Collected data:
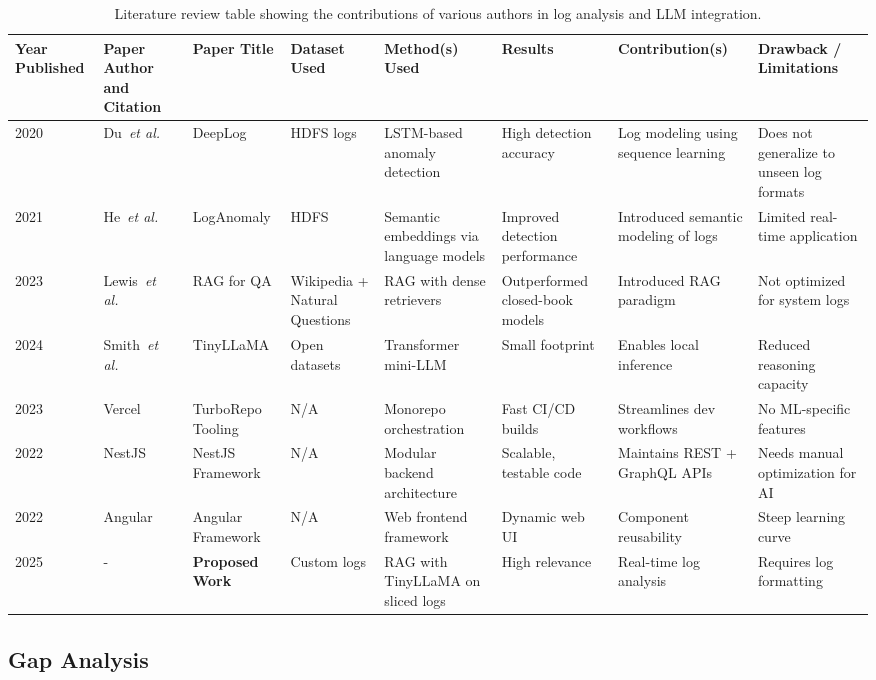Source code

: \documentclass[conference]{IEEEtran}
\begin{document}
\begin{table*}[!ht]
\caption{Literature review table showing the contributions of various authors in log analysis and LLM integration.}
\label{tab:LiteratureSummary}
\begin{tabular}{|p{1.5cm}|l|l|l|l|l|l|l|} \hline
Year Published & Paper Author and Citation & Paper Title & Dataset Used & Method(s) Used & Results & Contribution(s) & Drawback / Limitations \\ \hline
2020 & Du~\textit{et al.}~\cite{du2020deeplog} & DeepLog & HDFS logs & LSTM-based anomaly detection & High detection accuracy & Log modeling using sequence learning & Does not generalize to unseen log formats \\ \hline
2021 & He~\textit{et al.}~\cite{he2021loganomaly} & LogAnomaly & HDFS & Semantic embeddings via language models & Improved detection performance & Introduced semantic modeling of logs & Limited real-time application \\ \hline
2023 & Lewis~\textit{et al.}~\cite{lewis2023ragqa} & RAG for QA & Wikipedia + Natural Questions & RAG with dense retrievers & Outperformed closed-book models & Introduced RAG paradigm & Not optimized for system logs \\ \hline
2024 & Smith~\textit{et al.}~\cite{smith2024tinyllama} & TinyLLaMA & Open datasets & Transformer mini-LLM & Small footprint & Enables local inference & Reduced reasoning capacity \\ \hline
2023 & Vercel~\cite{turbo2023repo} & TurboRepo Tooling & N/A & Monorepo orchestration & Fast CI/CD builds & Streamlines dev workflows & No ML-specific features \\ \hline
2022 & NestJS~\cite{nestjs2022framework} & NestJS Framework & N/A & Modular backend architecture & Scalable, testable code & Maintains REST + GraphQL APIs & Needs manual optimization for AI \\ \hline
2022 & Angular~\cite{angular2022framework} & Angular Framework & N/A & Web frontend framework & Dynamic web UI & Component reusability & Steep learning curve \\ \hline
2025 & - & \textbf{Proposed Work} & Custom logs & RAG with TinyLLaMA on sliced logs & High relevance & Real-time log analysis & Requires log formatting \\ \hline
\end{tabular}
\end{table*}

\subsection{Gap Analysis}
\end{document}
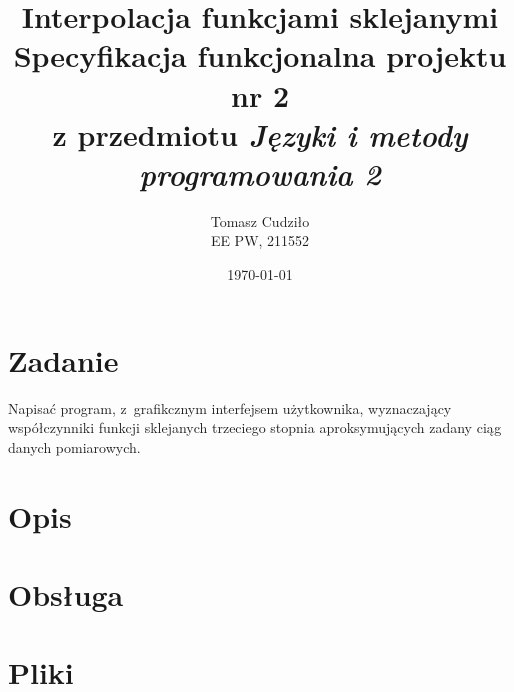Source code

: \documentclass[10pt,a4paper]{article}
\begin{document}
\title{ 
  Interpolacja funkcjami sklejanymi\\
  {\normalsize Specyfikacja funkcjonalna projektu nr 2}\\\vspace{-12pt}
  {\normalsize z przedmiotu \emph{Języki i metody programowania 2}}
}
\author{
  Tomasz Cudziło\\
  {\small EE PW, 211552}
}
\date{\today}
\maketitle

\section*{Zadanie}
\label{sec:zadanie}

Napisać program, z~grafikcznym interfejsem użytkownika, wyznaczający
współczynniki funkcji sklejanych trzeciego stopnia aproksymujących zadany ciąg
danych pomiarowych.

\vspace{24pt}

\section{Opis}
\label{sec:opis}

\section{Obsługa}
\label{sec:obsluga}

\section{Pliki}
\label{sec:pliki}
\end{document}
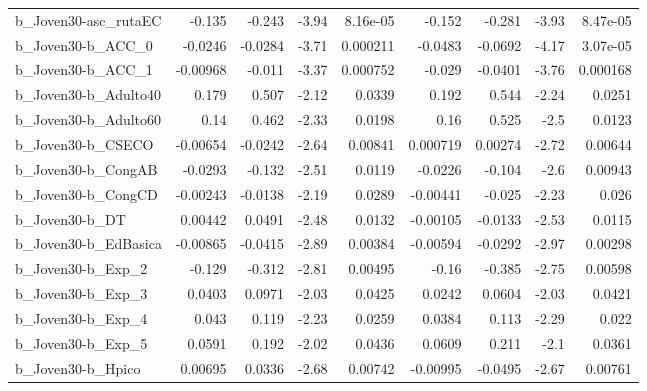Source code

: \begin{tabular}{lrrrrrrrr}
b\_Joven30-asc\_rutaEC       &      -0.135 &       -0.243 &     -3.94 & 8.16e-05 &     -0.152 &      -0.281 &        -3.93 &      8.47e-05 \\
b\_Joven30-b\_ACC\_0          &     -0.0246 &      -0.0284 &     -3.71 & 0.000211 &    -0.0483 &     -0.0692 &        -4.17 &      3.07e-05 \\
b\_Joven30-b\_ACC\_1          &    -0.00968 &       -0.011 &     -3.37 & 0.000752 &     -0.029 &     -0.0401 &        -3.76 &      0.000168 \\
b\_Joven30-b\_Adulto40       &       0.179 &        0.507 &     -2.12 &   0.0339 &      0.192 &       0.544 &        -2.24 &        0.0251 \\
b\_Joven30-b\_Adulto60       &        0.14 &        0.462 &     -2.33 &   0.0198 &       0.16 &       0.525 &         -2.5 &        0.0123 \\
b\_Joven30-b\_CSECO          &    -0.00654 &      -0.0242 &     -2.64 &  0.00841 &   0.000719 &     0.00274 &        -2.72 &       0.00644 \\
b\_Joven30-b\_CongAB         &     -0.0293 &       -0.132 &     -2.51 &   0.0119 &    -0.0226 &      -0.104 &         -2.6 &       0.00943 \\
b\_Joven30-b\_CongCD         &    -0.00243 &      -0.0138 &     -2.19 &   0.0289 &   -0.00441 &      -0.025 &        -2.23 &         0.026 \\
b\_Joven30-b\_DT             &     0.00442 &       0.0491 &     -2.48 &   0.0132 &   -0.00105 &     -0.0133 &        -2.53 &        0.0115 \\
b\_Joven30-b\_EdBasica       &    -0.00865 &      -0.0415 &     -2.89 &  0.00384 &   -0.00594 &     -0.0292 &        -2.97 &       0.00298 \\
b\_Joven30-b\_Exp\_2          &      -0.129 &       -0.312 &     -2.81 &  0.00495 &      -0.16 &      -0.385 &        -2.75 &       0.00598 \\
b\_Joven30-b\_Exp\_3          &      0.0403 &       0.0971 &     -2.03 &   0.0425 &     0.0242 &      0.0604 &        -2.03 &        0.0421 \\
b\_Joven30-b\_Exp\_4          &       0.043 &        0.119 &     -2.23 &   0.0259 &     0.0384 &       0.113 &        -2.29 &         0.022 \\
b\_Joven30-b\_Exp\_5          &      0.0591 &        0.192 &     -2.02 &   0.0436 &     0.0609 &       0.211 &         -2.1 &        0.0361 \\
b\_Joven30-b\_Hpico          &     0.00695 &       0.0336 &     -2.68 &  0.00742 &   -0.00995 &     -0.0495 &        -2.67 &       0.00761 \\

\end{tabular}
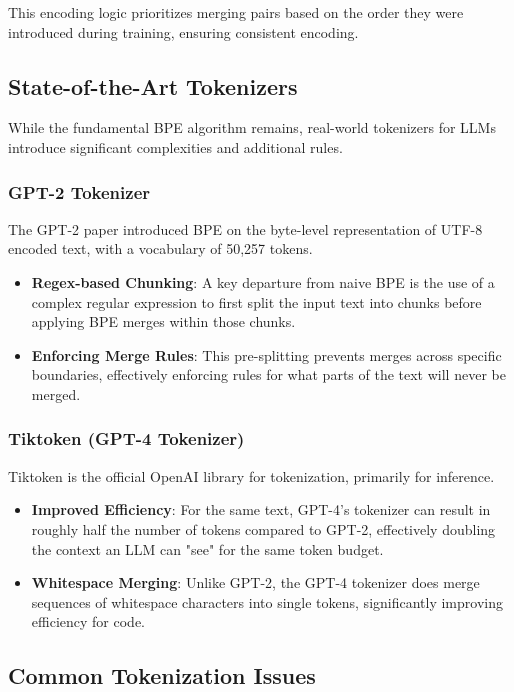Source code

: This encoding logic prioritizes merging pairs based on the order they were introduced during training, ensuring consistent encoding.

\subsection{State-of-the-Art Tokenizers}

While the fundamental BPE algorithm remains, real-world tokenizers for LLMs introduce significant complexities and additional rules.

\subsubsection{GPT-2 Tokenizer}
The GPT-2 paper introduced BPE on the byte-level representation of UTF-8 encoded text, with a vocabulary of 50,257 tokens.
\begin{itemize}
    \item \textbf{Regex-based Chunking}: A key departure from naive BPE is the use of a complex regular expression to first split the input text into chunks before applying BPE merges within those chunks.
    \item \textbf{Enforcing Merge Rules}: This pre-splitting prevents merges across specific boundaries, effectively enforcing rules for what parts of the text will never be merged.
\end{itemize}

\subsubsection{Tiktoken (GPT-4 Tokenizer)}
Tiktoken is the official OpenAI library for tokenization, primarily for inference.
\begin{itemize}
    \item \textbf{Improved Efficiency}: For the same text, GPT-4's tokenizer can result in roughly half the number of tokens compared to GPT-2, effectively doubling the context an LLM can "see" for the same token budget.
    \item \textbf{Whitespace Merging}: Unlike GPT-2, the GPT-4 tokenizer does merge sequences of whitespace characters into single tokens, significantly improving efficiency for code.
\end{itemize}

\subsection{Common Tokenization Issues}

DESCRIPTION OF THE TASK —
Return all of the entries word for word, but omit the pictures.

TASK OUTPUT —
Source code

: \documentclass[conference]{IEEEtran}
\begin{document}
\begin{table*}[!ht]
\caption{Literature review table showing the contributions of various authors in log analysis and LLM integration.}
\label{tab:LiteratureSummary}
\begin{tabular}{|p{1.5cm}|l|l|l|l|l|l|l|} \hline
Year Published & Paper Author and Citation & Paper Title & Dataset Used & Method(s) Used & Results & Contribution(s) & Drawback / Limitations \\ \hline
2020 & Du~\textit{et al.}~\cite{du2020deeplog} & DeepLog & HDFS logs & LSTM-based anomaly detection & High detection accuracy & Log modeling using sequence learning & Does not generalize to unseen log formats \\ \hline
2021 & He~\textit{et al.}~\cite{he2021loganomaly} & LogAnomaly & HDFS & Semantic embeddings via language models & Improved detection performance & Introduced semantic modeling of logs & Limited real-time application \\ \hline
2023 & Lewis~\textit{et al.}~\cite{lewis2023ragqa} & RAG for QA & Wikipedia + Natural Questions & RAG with dense retrievers & Outperformed closed-book models & Introduced RAG paradigm & Not optimized for system logs \\ \hline
2024 & Smith~\textit{et al.}~\cite{smith2024tinyllama} & TinyLLaMA & Open datasets & Transformer mini-LLM & Small footprint & Enables local inference & Reduced reasoning capacity \\ \hline
2023 & Vercel~\cite{turbo2023repo} & TurboRepo Tooling & N/A & Monorepo orchestration & Fast CI/CD builds & Streamlines dev workflows & No ML-specific features \\ \hline
2022 & NestJS~\cite{nestjs2022framework} & NestJS Framework & N/A & Modular backend architecture & Scalable, testable code & Maintains REST + GraphQL APIs & Needs manual optimization for AI \\ \hline
2022 & Angular~\cite{angular2022framework} & Angular Framework & N/A & Web frontend framework & Dynamic web UI & Component reusability & Steep learning curve \\ \hline
2025 & - & \textbf{Proposed Work} & Custom logs & RAG with TinyLLaMA on sliced logs & High relevance & Real-time log analysis & Requires log formatting \\ \hline
\end{tabular}
\end{table*}

\subsection{Gap Analysis}
\end{document}
Source code

: \documentclass[10pt,a4paper]{article}
\begin{document}
\title{ 
  Interpolacja funkcjami sklejanymi\\
  {\normalsize Specyfikacja funkcjonalna projektu nr 2}\\\vspace{-12pt}
  {\normalsize z przedmiotu \emph{Języki i metody programowania 2}}
}
\author{
  Tomasz Cudziło\\
  {\small EE PW, 211552}
}
\date{\today}
\maketitle

\section*{Zadanie}
\label{sec:zadanie}

Napisać program, z~grafikcznym interfejsem użytkownika, wyznaczający
współczynniki funkcji sklejanych trzeciego stopnia aproksymujących zadany ciąg
danych pomiarowych.

\vspace{24pt}

\section{Opis}
\label{sec:opis}

\section{Obsługa}
\label{sec:obsluga}

\section{Pliki}
\label{sec:pliki}
\end{document}
Source code

: \begin{tabular}{lrrrrrrrr}
b\_Joven30-asc\_rutaEC       &      -0.135 &       -0.243 &     -3.94 & 8.16e-05 &     -0.152 &      -0.281 &        -3.93 &      8.47e-05 \\
b\_Joven30-b\_ACC\_0          &     -0.0246 &      -0.0284 &     -3.71 & 0.000211 &    -0.0483 &     -0.0692 &        -4.17 &      3.07e-05 \\
b\_Joven30-b\_ACC\_1          &    -0.00968 &       -0.011 &     -3.37 & 0.000752 &     -0.029 &     -0.0401 &        -3.76 &      0.000168 \\
b\_Joven30-b\_Adulto40       &       0.179 &        0.507 &     -2.12 &   0.0339 &      0.192 &       0.544 &        -2.24 &        0.0251 \\
b\_Joven30-b\_Adulto60       &        0.14 &        0.462 &     -2.33 &   0.0198 &       0.16 &       0.525 &         -2.5 &        0.0123 \\
b\_Joven30-b\_CSECO          &    -0.00654 &      -0.0242 &     -2.64 &  0.00841 &   0.000719 &     0.00274 &        -2.72 &       0.00644 \\
b\_Joven30-b\_CongAB         &     -0.0293 &       -0.132 &     -2.51 &   0.0119 &    -0.0226 &      -0.104 &         -2.6 &       0.00943 \\
b\_Joven30-b\_CongCD         &    -0.00243 &      -0.0138 &     -2.19 &   0.0289 &   -0.00441 &      -0.025 &        -2.23 &         0.026 \\
b\_Joven30-b\_DT             &     0.00442 &       0.0491 &     -2.48 &   0.0132 &   -0.00105 &     -0.0133 &        -2.53 &        0.0115 \\
b\_Joven30-b\_EdBasica       &    -0.00865 &      -0.0415 &     -2.89 &  0.00384 &   -0.00594 &     -0.0292 &        -2.97 &       0.00298 \\
b\_Joven30-b\_Exp\_2          &      -0.129 &       -0.312 &     -2.81 &  0.00495 &      -0.16 &      -0.385 &        -2.75 &       0.00598 \\
b\_Joven30-b\_Exp\_3          &      0.0403 &       0.0971 &     -2.03 &   0.0425 &     0.0242 &      0.0604 &        -2.03 &        0.0421 \\
b\_Joven30-b\_Exp\_4          &       0.043 &        0.119 &     -2.23 &   0.0259 &     0.0384 &       0.113 &        -2.29 &         0.022 \\
b\_Joven30-b\_Exp\_5          &      0.0591 &        0.192 &     -2.02 &   0.0436 &     0.0609 &       0.211 &         -2.1 &        0.0361 \\
b\_Joven30-b\_Hpico          &     0.00695 &       0.0336 &     -2.68 &  0.00742 &   -0.00995 &     -0.0495 &        -2.67 &       0.00761 \\

\end{tabular}
Source code

: This encoding logic prioritizes merging pairs based on the order they were introduced during training, ensuring consistent encoding.

\subsection{State-of-the-Art Tokenizers}

While the fundamental BPE algorithm remains, real-world tokenizers for LLMs introduce significant complexities and additional rules.

\subsubsection{GPT-2 Tokenizer}
The GPT-2 paper introduced BPE on the byte-level representation of UTF-8 encoded text, with a vocabulary of 50,257 tokens.
\begin{itemize}
    \item \textbf{Regex-based Chunking}: A key departure from naive BPE is the use of a complex regular expression to first split the input text into chunks before applying BPE merges within those chunks.
    \item \textbf{Enforcing Merge Rules}: This pre-splitting prevents merges across specific boundaries, effectively enforcing rules for what parts of the text will never be merged.
\end{itemize}

\subsubsection{Tiktoken (GPT-4 Tokenizer)}
Tiktoken is the official OpenAI library for tokenization, primarily for inference.
\begin{itemize}
    \item \textbf{Improved Efficiency}: For the same text, GPT-4's tokenizer can result in roughly half the number of tokens compared to GPT-2, effectively doubling the context an LLM can "see" for the same token budget.
    \item \textbf{Whitespace Merging}: Unlike GPT-2, the GPT-4 tokenizer does merge sequences of whitespace characters into single tokens, significantly improving efficiency for code.
\end{itemize}

\subsection{Common Tokenization Issues}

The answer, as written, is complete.